[RECORDS FOR THE TASK]
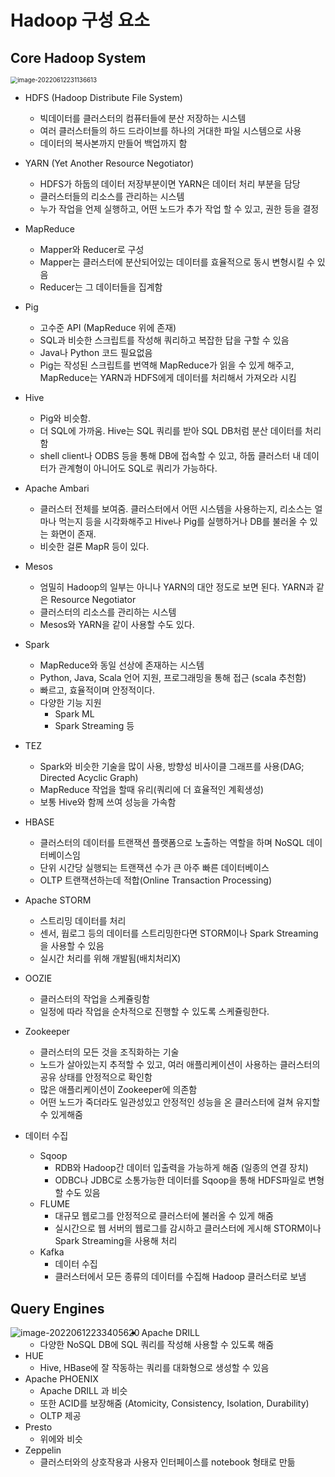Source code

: # Hadoop 구성 요소

## Core Hadoop System

<img src="C:\Users\Jay\AppData\Roaming\Typora\typora-user-images\image-20220612231136613.png" alt="image-20220612231136613" style="zoom:70%;" />



- HDFS (Hadoop Distribute File System)
  - 빅데이터를 클러스터의 컴퓨터들에 분산 저장하는 시스템
  - 여러 클러스터들의 하드 드라이브를 하나의 거대한 파일 시스템으로 사용
  - 데이터의 복사본까지 만들어 백업까지 함
- YARN (Yet Another Resource Negotiator)
  - HDFS가 하둡의 데이터 저장부분이면 YARN은 데이터 처리 부분을 담당
  - 클러스터들의 리소스를 관리하는 시스템
  - 누가 작업을 언제 실행하고, 어떤 노드가 추가 작업 할 수 있고, 권한 등을 결정
- MapReduce
  - Mapper와 Reducer로 구성
  - Mapper는 클러스터에 분산되어있는 데이터를 효율적으로 동시 변형시킬 수 있음
  - Reducer는 그 데이터들을 집계함
- Pig
  - 고수준 API (MapReduce 위에 존재)
  - SQL과 비슷한 스크립트를 작성해 쿼리하고 복잡한 답을 구할 수 있음
  - Java나 Python 코드 필요없음
  - Pig는 작성된 스크립트를 번역해 MapReduce가 읽을 수 있게 해주고, MapReduce는 YARN과 HDFS에게 데이터를 처리해서 가져오라 시킴
- Hive
  - Pig와 비슷함.
  - 더 SQL에 가까움. Hive는 SQL 쿼리를 받아 SQL DB처럼 분산 데이터를 처리함
  - shell client나 ODBS 등을 통해 DB에 접속할 수 있고, 하둡 클러스터 내 데이터가 관계형이 아니어도 SQL로 쿼리가 가능하다.
- Apache Ambari
  - 클러스터 전체를 보여줌. 클러스터에서 어떤 시스템을 사용하는지, 리소스는 얼마나 먹는지 등을 시각화해주고 Hive나 Pig를 실행하거나 DB를 불러올 수 있는 화면이 존재.
  - 비슷한 걸론 MapR 등이 있다.

- Mesos
  - 엄밀히 Hadoop의 일부는 아니나 YARN의 대안 정도로 보면 된다. YARN과 같은 Resource Negotiator
  - 클러스터의 리소스를 관리하는 시스템
  - Mesos와 YARN을 같이 사용할 수도 있다.
- Spark
  - MapReduce와 동일 선상에 존재하는 시스템
  - Python, Java, Scala 언어 지원, 프로그래밍을 통해 접근 (scala 추천함)
  - 빠르고, 효율적이며 안정적이다. 
  - 다양한 기능 지원
    - Spark ML
    - Spark Streaming 등
- TEZ
  - Spark와 비슷한 기술을 많이 사용, 방향성 비사이클 그래프를 사용(DAG; Directed Acyclic Graph)
  - MapReduce 작업을 할때 유리(쿼리에 더 효율적인 계획생성)
  - 보통 Hive와 함께 쓰여 성능을 가속함
- HBASE
  - 클러스터의 데이터를 트랜잭션 플랫폼으로 노출하는 역할을 하며 NoSQL 데이터베이스임
  - 단위 시간당 실행되는 트랜잭션 수가 큰 아주 빠른 데이터베이스
  - OLTP 트랜잭션하는데 적합(Online Transaction Processing)
- Apache STORM
  - 스트리밍 데이터를 처리
  - 센서, 웝로그 등의 데이터를 스트리밍한다면 STORM이나 Spark Streaming을 사용할 수 있음
  - 실시간 처리를 위해 개발됨(배치처리X)

- OOZIE
  - 클러스터의 작업을 스케쥴링함
  - 일정에 따라 작업을 순차적으로 진행할 수 있도록 스케쥴링한다.
- Zookeeper
  - 클러스터의 모든 것을 조직화하는 기술
  - 노드가 살아있는지 추적할 수 있고, 여러 애플리케이션이 사용하는 클러스터의 공유 상태를 안정적으로 확인함
  - 많은 애플리케이션이 Zookeeper에 의존함
  - 어떤 노드가 죽더라도 일관성있고 안정적인 성능을 온 클러스터에 걸쳐 유지할 수 있게해줌
- 데이터 수집
  - Sqoop
    - RDB와 Hadoop간 데이터 입출력을 가능하게 해줌 (일종의 연결 장치)
    - ODBC나 JDBC로 소통가능한 데이터를 Sqoop을 통해 HDFS파일로 변형할 수도 있음
  - FLUME
    - 대규모 웹로그를 안정적으로 클러스터에 불러올 수 있게 해줌
    - 실시간으로 웹 서버의 웹로그를 감시하고 클러스터에 게시해 STORM이나 Spark Streaming을 사용해 처리
  - Kafka
    - 데이터 수집
    - 클러스터에서 모든 종류의 데이터를 수집해 Hadoop 클러스터로 보냄



## Query Engines

<img src="C:\Users\Jay\AppData\Roaming\Typora\typora-user-images\image-20220612233405620.png" alt="image-20220612233405620" style="zoom:100%;" align="Left"/>

- Apache DRILL
  - 다양한 NoSQL DB에 SQL 쿼리를 작성해 사용할 수 있도록 해줌
- HUE
  - Hive, HBase에 잘 작동하는 쿼리를 대화형으로 생성할 수 있음
- Apache PHOENIX
  - Apache DRILL 과 비슷
  - 또한 ACID를 보장해줌 (Atomicity, Consistency, Isolation, Durability)
  - OLTP 제공
- Presto
  - 위에와 비슷
- Zeppelin
  - 클러스터와의 상호작용과 사용자 인터페이스를 notebook 형태로 만듦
[/RECORDS FOR THE TASK]
• [TASK] Word for word, restate the lines from the first line of the material through the line containing "- 스트리밍 데이터를 처리", with the pictures left out.

• [YOUR RESPONSE]
Source code

: # Hadoop 구성 요소

## Core Hadoop System

<img src="C:\Users\Jay\AppData\Roaming\Typora\typora-user-images\image-20220612231136613.png" alt="image-20220612231136613" style="zoom:70%;" />



- HDFS (Hadoop Distribute File System)
  - 빅데이터를 클러스터의 컴퓨터들에 분산 저장하는 시스템
  - 여러 클러스터들의 하드 드라이브를 하나의 거대한 파일 시스템으로 사용
  - 데이터의 복사본까지 만들어 백업까지 함
- YARN (Yet Another Resource Negotiator)
  - HDFS가 하둡의 데이터 저장부분이면 YARN은 데이터 처리 부분을 담당
  - 클러스터들의 리소스를 관리하는 시스템
  - 누가 작업을 언제 실행하고, 어떤 노드가 추가 작업 할 수 있고, 권한 등을 결정
- MapReduce
  - Mapper와 Reducer로 구성
  - Mapper는 클러스터에 분산되어있는 데이터를 효율적으로 동시 변형시킬 수 있음
  - Reducer는 그 데이터들을 집계함
- Pig
  - 고수준 API (MapReduce 위에 존재)
  - SQL과 비슷한 스크립트를 작성해 쿼리하고 복잡한 답을 구할 수 있음
  - Java나 Python 코드 필요없음
  - Pig는 작성된 스크립트를 번역해 MapReduce가 읽을 수 있게 해주고, MapReduce는 YARN과 HDFS에게 데이터를 처리해서 가져오라 시킴
- Hive
  - Pig와 비슷함.
  - 더 SQL에 가까움. Hive는 SQL 쿼리를 받아 SQL DB처럼 분산 데이터를 처리함
  - shell client나 ODBS 등을 통해 DB에 접속할 수 있고, 하둡 클러스터 내 데이터가 관계형이 아니어도 SQL로 쿼리가 가능하다.
- Apache Ambari
  - 클러스터 전체를 보여줌. 클러스터에서 어떤 시스템을 사용하는지, 리소스는 얼마나 먹는지 등을 시각화해주고 Hive나 Pig를 실행하거나 DB를 불러올 수 있는 화면이 존재.
  - 비슷한 걸론 MapR 등이 있다.

- Mesos
  - 엄밀히 Hadoop의 일부는 아니나 YARN의 대안 정도로 보면 된다. YARN과 같은 Resource Negotiator
  - 클러스터의 리소스를 관리하는 시스템
  - Mesos와 YARN을 같이 사용할 수도 있다.
- Spark
  - MapReduce와 동일 선상에 존재하는 시스템
  - Python, Java, Scala 언어 지원, 프로그래밍을 통해 접근 (scala 추천함)
  - 빠르고, 효율적이며 안정적이다. 
  - 다양한 기능 지원
    - Spark ML
    - Spark Streaming 등
- TEZ
  - Spark와 비슷한 기술을 많이 사용, 방향성 비사이클 그래프를 사용(DAG; Directed Acyclic Graph)
  - MapReduce 작업을 할때 유리(쿼리에 더 효율적인 계획생성)
  - 보통 Hive와 함께 쓰여 성능을 가속함
- HBASE
  - 클러스터의 데이터를 트랜잭션 플랫폼으로 노출하는 역할을 하며 NoSQL 데이터베이스임
  - 단위 시간당 실행되는 트랜잭션 수가 큰 아주 빠른 데이터베이스
  - OLTP 트랜잭션하는데 적합(Online Transaction Processing)
- Apache STORM
  - 스트리밍 데이터를 처리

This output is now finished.